Intensity and Scale Adjustable Edge-Preserving Smoothing Filter

Edge-preserving smoothing is crucial in image processing for removing noise and fine textures while maintaining significant structures. This paper focuses on filter-based methods due to their computational efficiency and ease of implementation. Edges contain essential information defining object boundaries and texture details, characterized by both intensity and scale. Traditional filters, such as the bilateral, domain transform, and guided filters, primarily rely on edge intensity without the ability to adjust scale. This limitation prevents them from effectively smoothing small-scale textures while preserving significant structures. To address this limitation, we propose an edge-preserving smoothing filter that enables real-time control of both edge intensity and scale. Our method introduces a novel metric based on the variance of pixel values within patches to quantitatively assess regional flatness at a specific scale.
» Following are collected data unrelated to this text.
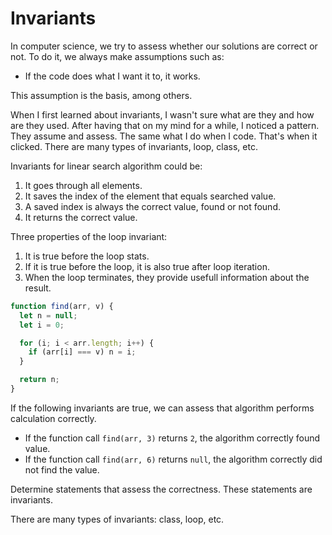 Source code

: # Invariants

In computer science, we try to assess whether our solutions are correct or not. To do it, we always make assumptions such as:

- If the code does what I want it to, it works.

This assumption is the basis, among others.

When I first learned about invariants, I wasn't sure what are they and how are they used. After having that on my mind for a while, I noticed a pattern. They assume and assess. The same what I do when I code. That's when it clicked. There are many types of invariants, loop, class, etc.

Invariants for linear search algorithm could be:

1. It goes through all elements.
2. It saves the index of the element that equals searched value.
3. A saved index is always the correct value, found or not found.
4. It returns the correct value.

Three properties of the loop invariant:

1. It is true before the loop stats.
2. If it is true before the loop, it is also true after loop iteration.
3. When the loop terminates, they provide usefull information about the result.

```js
function find(arr, v) {
  let n = null;
  let i = 0;

  for (i; i < arr.length; i++) {
    if (arr[i] === v) n = i;
  }

  return n;
}
```

If the following invariants are true, we can assess that algorithm performs calculation correctly.

- If the function call `find(arr, 3)` returns `2`, the algorithm correctly found value.
- If the function call `find(arr, 6)` returns `null`, the algorithm correctly did not find the value.

Determine statements that assess the correctness. These statements are invariants.

There are many types of invariants: class, loop, etc.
The fundamental idea is to smooth patches at a specific scale to remove smaller-scale details while preserving larger-scale structures. Each pixel is assigned a weighted average of the smoothed results from multiple overlapping patches, with the weights determined by the inverse of the patch variances. This approach allows adaptive filtering that effectively smooths textures while preserving significant edges. Experimental comparisons with conventional methods demonstrate that our proposed filter efficiently removes textures and noise while preserving significant edges. By providing immediate visual feedback, our method allows rapid adjustments of both scale and intensity, making it suitable for real-time applications. Future work will focus on adaptive scale control to develop a texture suppression filter adaptable to diverse image structures and textures.